In simple terms, Compulsory Acquisition is the compulsory purchase of all or part of your land by a government or statutory authority. It often affects land owners, tenants, businesses and licence holders.

Common examples of Compulsory Acquisition include:

  • A family home acquired to build a new road
  • A tenant’s rental property acquired to widen a road
  • A cattle farmer’s property acquired to build a new freeway
  • Part of a vineyard acquired for a water easement
  • A restaurant business acquired for a revitalised town centre
  • A house and business acquired for a new airport runway

Other examples of compulsory acquisition can include easements on your land which allow some access to your property and the placement of overland / underground for such public utility infrastructure purposes as:

  • Electrical transmission towers / lines
  • Water / sewerage pipes
  • Gas pipelines
  • Access roads
  • Other infrastructure

what is compulsory acquisition

What is an acquiring authority?

An acquiring authority is a body that has been granted power to acquire land for a specific purpose pursuant to the Land Acquisition and Compensation Act 1986.

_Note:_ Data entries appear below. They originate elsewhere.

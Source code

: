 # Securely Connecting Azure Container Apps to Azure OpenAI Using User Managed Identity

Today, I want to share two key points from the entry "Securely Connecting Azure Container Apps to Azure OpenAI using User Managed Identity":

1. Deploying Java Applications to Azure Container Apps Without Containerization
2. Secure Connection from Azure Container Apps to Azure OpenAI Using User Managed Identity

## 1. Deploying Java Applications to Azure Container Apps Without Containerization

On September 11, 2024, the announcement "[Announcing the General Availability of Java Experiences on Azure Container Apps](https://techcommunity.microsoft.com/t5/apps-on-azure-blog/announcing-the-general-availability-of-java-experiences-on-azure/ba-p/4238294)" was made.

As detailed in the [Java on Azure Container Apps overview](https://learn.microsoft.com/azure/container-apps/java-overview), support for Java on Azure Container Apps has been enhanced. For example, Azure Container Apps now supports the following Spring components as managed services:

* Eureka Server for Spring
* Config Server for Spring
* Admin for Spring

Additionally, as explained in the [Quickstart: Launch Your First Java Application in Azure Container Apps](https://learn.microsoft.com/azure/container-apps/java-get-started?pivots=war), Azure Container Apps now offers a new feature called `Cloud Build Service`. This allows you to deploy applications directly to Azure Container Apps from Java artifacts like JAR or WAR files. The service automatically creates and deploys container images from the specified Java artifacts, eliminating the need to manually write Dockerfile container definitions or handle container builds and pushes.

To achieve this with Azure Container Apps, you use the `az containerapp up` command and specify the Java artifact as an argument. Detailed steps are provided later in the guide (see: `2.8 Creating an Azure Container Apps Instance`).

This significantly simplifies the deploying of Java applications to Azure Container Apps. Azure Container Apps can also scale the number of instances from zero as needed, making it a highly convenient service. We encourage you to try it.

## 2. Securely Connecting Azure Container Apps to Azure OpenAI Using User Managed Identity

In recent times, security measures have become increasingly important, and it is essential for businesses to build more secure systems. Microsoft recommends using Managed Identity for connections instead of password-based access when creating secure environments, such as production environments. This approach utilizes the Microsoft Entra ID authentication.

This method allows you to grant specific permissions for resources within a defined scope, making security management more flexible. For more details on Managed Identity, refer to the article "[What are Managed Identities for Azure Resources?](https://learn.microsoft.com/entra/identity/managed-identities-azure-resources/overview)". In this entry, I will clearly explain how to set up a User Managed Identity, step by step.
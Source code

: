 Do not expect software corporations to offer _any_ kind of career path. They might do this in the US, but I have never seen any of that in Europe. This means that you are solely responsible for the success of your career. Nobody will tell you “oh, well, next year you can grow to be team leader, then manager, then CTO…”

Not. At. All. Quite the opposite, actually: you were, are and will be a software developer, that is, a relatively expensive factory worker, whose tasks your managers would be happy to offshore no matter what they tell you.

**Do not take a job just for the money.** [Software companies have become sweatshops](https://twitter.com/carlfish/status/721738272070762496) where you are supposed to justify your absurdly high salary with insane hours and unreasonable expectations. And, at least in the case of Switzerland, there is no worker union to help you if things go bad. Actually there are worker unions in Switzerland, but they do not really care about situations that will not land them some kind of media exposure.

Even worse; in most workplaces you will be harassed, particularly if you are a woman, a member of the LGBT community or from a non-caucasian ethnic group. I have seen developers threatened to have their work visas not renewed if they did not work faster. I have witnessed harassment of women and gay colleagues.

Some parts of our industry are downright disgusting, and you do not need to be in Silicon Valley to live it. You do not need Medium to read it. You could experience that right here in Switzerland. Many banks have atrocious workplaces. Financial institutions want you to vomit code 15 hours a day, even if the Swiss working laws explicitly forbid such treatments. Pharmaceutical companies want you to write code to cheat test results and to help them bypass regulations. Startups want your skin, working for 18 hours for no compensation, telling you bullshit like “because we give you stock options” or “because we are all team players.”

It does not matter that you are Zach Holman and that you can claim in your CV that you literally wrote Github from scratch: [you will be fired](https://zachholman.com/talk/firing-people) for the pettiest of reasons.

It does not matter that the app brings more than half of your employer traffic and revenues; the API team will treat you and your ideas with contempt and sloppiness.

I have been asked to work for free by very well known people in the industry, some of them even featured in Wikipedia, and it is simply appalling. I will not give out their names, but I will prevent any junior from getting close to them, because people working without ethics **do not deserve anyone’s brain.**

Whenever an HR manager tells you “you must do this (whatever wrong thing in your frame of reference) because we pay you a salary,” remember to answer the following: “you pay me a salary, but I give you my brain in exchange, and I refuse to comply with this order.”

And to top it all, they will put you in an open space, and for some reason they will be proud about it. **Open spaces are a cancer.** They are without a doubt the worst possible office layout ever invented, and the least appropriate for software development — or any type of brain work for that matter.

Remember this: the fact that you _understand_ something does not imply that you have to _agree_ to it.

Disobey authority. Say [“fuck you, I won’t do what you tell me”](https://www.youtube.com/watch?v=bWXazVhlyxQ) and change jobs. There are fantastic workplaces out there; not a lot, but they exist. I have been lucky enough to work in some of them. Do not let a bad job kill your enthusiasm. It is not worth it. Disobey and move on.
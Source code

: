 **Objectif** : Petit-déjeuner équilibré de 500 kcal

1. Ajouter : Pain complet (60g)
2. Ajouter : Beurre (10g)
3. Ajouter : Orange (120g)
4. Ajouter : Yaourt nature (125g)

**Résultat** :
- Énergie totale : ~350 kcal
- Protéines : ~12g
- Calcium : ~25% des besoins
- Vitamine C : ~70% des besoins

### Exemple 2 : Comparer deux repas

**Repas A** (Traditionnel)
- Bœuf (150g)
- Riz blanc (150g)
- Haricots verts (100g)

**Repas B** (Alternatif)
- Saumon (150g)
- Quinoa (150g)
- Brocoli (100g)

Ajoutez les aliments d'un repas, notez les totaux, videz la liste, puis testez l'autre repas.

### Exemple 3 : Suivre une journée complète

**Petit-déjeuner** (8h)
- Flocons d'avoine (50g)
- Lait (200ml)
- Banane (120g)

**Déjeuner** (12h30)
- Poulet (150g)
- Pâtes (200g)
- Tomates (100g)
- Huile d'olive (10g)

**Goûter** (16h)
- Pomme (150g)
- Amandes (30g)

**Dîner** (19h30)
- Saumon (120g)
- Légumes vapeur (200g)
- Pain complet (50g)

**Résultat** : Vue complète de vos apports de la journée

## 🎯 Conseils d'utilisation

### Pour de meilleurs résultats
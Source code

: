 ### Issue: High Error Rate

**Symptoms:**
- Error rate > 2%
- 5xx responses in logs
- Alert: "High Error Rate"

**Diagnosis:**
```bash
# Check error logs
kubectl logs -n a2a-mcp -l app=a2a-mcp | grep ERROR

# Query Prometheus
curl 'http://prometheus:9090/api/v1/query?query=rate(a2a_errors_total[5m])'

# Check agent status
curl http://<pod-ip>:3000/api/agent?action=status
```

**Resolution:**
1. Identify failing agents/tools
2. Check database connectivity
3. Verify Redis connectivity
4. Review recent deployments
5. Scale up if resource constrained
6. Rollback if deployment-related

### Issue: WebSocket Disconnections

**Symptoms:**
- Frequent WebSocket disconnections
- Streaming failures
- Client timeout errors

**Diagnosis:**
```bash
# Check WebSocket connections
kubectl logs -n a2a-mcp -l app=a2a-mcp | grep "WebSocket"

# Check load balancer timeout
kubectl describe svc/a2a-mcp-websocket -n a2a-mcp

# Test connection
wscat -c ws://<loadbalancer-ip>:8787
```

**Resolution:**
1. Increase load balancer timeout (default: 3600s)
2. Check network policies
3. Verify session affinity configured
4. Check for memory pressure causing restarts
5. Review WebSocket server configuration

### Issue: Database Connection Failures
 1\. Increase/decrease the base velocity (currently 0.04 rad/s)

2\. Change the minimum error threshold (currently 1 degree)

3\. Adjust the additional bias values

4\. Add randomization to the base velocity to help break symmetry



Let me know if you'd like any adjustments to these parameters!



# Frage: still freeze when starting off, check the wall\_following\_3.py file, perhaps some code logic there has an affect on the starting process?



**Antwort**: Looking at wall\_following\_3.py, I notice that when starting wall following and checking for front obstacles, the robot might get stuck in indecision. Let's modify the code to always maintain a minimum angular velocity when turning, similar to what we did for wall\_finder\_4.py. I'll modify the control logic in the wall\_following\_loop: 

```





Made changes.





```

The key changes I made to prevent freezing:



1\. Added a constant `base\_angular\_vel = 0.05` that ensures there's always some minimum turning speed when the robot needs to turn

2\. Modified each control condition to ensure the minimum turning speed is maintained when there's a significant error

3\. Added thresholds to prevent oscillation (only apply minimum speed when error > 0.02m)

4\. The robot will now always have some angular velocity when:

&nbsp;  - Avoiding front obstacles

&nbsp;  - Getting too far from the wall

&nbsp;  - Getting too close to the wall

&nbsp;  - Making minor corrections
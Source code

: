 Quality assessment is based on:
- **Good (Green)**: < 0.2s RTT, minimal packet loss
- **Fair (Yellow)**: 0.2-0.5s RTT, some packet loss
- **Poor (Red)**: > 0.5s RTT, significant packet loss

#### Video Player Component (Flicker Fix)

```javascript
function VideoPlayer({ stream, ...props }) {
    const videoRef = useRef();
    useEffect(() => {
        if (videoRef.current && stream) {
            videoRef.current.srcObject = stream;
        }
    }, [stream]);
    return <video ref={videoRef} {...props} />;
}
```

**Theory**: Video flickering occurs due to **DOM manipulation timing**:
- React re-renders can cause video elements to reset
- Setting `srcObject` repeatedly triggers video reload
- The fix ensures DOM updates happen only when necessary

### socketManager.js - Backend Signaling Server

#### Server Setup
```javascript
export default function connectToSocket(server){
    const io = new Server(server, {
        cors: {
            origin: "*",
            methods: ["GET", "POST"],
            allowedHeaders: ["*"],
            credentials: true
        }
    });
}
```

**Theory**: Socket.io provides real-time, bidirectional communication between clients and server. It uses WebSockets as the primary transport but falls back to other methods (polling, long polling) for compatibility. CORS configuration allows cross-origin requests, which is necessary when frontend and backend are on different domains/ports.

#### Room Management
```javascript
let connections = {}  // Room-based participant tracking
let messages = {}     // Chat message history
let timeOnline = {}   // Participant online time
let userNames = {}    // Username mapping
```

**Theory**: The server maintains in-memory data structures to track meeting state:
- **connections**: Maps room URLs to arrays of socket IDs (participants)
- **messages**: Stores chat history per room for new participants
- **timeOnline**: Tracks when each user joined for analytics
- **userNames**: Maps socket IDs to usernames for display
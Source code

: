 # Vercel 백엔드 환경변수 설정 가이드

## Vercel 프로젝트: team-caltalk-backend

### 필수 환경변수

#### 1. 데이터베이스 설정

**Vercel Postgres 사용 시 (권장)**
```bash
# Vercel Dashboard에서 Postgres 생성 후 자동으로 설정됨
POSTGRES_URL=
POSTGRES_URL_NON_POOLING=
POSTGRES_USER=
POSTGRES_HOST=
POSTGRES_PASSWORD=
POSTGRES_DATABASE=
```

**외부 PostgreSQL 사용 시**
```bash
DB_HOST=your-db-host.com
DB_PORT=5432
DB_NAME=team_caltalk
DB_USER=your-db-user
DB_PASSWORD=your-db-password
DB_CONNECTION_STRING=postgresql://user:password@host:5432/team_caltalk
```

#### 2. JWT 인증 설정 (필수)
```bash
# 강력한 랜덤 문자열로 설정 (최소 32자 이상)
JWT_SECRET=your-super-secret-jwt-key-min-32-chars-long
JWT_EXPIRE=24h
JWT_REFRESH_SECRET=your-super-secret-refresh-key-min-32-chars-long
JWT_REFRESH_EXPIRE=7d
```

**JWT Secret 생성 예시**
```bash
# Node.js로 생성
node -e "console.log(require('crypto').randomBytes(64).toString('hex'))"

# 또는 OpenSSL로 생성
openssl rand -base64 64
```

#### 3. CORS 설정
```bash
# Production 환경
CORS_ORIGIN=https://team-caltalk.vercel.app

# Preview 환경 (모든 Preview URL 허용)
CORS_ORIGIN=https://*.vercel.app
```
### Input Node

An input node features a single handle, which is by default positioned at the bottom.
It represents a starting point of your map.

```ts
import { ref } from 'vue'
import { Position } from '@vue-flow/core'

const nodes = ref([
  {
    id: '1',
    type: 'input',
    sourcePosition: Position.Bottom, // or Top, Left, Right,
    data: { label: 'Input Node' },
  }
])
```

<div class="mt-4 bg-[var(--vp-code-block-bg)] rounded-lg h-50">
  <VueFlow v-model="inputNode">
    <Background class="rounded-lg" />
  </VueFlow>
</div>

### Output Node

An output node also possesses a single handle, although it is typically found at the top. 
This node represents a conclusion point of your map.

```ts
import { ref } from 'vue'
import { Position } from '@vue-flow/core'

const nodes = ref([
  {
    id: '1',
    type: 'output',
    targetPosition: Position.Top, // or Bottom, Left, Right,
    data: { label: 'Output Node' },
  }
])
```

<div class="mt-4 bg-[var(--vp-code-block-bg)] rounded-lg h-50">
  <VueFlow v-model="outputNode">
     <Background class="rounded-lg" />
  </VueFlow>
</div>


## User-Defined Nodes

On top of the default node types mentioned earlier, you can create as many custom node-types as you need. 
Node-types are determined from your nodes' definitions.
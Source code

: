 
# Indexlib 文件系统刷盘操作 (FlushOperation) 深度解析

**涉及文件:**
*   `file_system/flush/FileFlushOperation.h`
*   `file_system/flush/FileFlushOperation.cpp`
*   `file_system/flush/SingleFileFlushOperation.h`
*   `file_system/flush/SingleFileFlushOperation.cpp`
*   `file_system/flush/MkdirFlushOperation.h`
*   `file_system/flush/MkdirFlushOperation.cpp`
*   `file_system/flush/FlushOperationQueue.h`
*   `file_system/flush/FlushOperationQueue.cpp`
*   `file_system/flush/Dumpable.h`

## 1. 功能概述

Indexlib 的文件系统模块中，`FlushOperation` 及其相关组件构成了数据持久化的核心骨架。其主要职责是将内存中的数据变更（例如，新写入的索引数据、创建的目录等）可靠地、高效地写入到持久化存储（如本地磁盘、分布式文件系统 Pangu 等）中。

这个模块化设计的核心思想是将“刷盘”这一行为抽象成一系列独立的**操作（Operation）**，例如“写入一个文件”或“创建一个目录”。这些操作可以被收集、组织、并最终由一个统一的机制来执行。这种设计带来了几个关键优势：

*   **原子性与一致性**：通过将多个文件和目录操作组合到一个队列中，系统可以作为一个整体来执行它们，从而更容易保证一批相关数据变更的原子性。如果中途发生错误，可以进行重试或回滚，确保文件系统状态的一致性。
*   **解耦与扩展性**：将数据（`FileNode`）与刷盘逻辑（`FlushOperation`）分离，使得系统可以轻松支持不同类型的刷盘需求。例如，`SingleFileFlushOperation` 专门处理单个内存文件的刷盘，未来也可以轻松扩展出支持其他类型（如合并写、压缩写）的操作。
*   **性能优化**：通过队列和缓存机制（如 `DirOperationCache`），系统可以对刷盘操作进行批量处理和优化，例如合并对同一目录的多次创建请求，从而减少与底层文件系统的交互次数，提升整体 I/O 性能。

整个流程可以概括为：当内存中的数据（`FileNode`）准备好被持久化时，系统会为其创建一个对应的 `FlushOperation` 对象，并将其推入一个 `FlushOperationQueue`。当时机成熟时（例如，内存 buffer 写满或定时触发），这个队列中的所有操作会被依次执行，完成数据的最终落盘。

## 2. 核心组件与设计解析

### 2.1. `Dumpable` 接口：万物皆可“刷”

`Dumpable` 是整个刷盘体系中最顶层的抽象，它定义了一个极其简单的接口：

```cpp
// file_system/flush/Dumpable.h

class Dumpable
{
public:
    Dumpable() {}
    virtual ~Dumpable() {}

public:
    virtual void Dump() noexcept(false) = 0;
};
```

An acquiring authority could be:

  • VicRoads
  • A rail authority
  • A government department
  • A services company (e.g. water, power, etc.)
  • A municipal council

What rights does an acquiring authority have?

The ‘Acquiring Authority’ is granted planning permission by the government to mark certain properties for future acquisition so they can be used for a public purpose.

The acquiring authority can acquire:

  • All of your land
  • Some of your land
  • The right to use some or all of your land (e.g. an easement)
  • Structures or developments situated on the land (including houses, gardens and sheds) may also be acquired.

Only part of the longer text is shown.